**ABOUT THIS TASK**
Return the lines of the data below in which the string "styles" occurs.

**ENTRIES SHOWN**
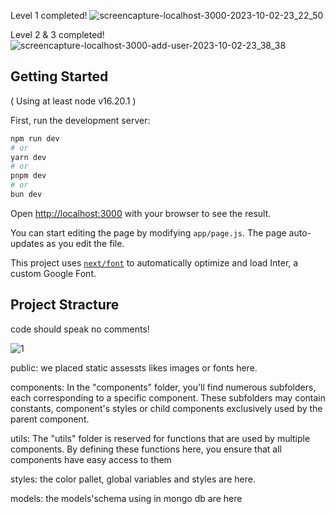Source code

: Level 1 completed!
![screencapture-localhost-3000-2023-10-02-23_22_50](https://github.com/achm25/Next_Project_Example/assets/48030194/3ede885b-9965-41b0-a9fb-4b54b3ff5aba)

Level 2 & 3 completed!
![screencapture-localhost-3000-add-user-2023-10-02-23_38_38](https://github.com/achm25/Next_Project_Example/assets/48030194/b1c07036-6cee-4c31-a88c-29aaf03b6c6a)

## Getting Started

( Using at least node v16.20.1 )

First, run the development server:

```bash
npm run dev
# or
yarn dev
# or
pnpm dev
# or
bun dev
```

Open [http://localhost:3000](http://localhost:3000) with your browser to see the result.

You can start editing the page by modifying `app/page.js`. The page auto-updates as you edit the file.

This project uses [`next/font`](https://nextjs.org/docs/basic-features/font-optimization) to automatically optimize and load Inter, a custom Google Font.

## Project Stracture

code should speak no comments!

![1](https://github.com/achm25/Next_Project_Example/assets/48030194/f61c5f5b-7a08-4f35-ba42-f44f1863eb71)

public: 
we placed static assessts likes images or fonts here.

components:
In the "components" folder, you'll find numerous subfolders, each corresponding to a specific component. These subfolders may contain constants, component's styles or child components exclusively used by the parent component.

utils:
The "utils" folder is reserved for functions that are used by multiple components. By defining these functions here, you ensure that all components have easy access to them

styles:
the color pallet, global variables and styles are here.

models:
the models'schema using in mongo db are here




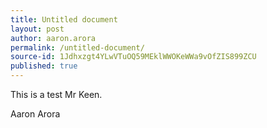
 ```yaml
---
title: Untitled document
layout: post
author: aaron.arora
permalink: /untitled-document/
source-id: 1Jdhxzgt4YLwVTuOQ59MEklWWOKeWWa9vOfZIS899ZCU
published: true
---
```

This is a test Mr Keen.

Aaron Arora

**EXERCISE RESPONSE**
In the "components" folder, you'll find numerous subfolders, each corresponding to a specific component. These subfolders may contain constants, component's styles or child components exclusively used by the parent component.
styles:
the color pallet, global variables and styles are here.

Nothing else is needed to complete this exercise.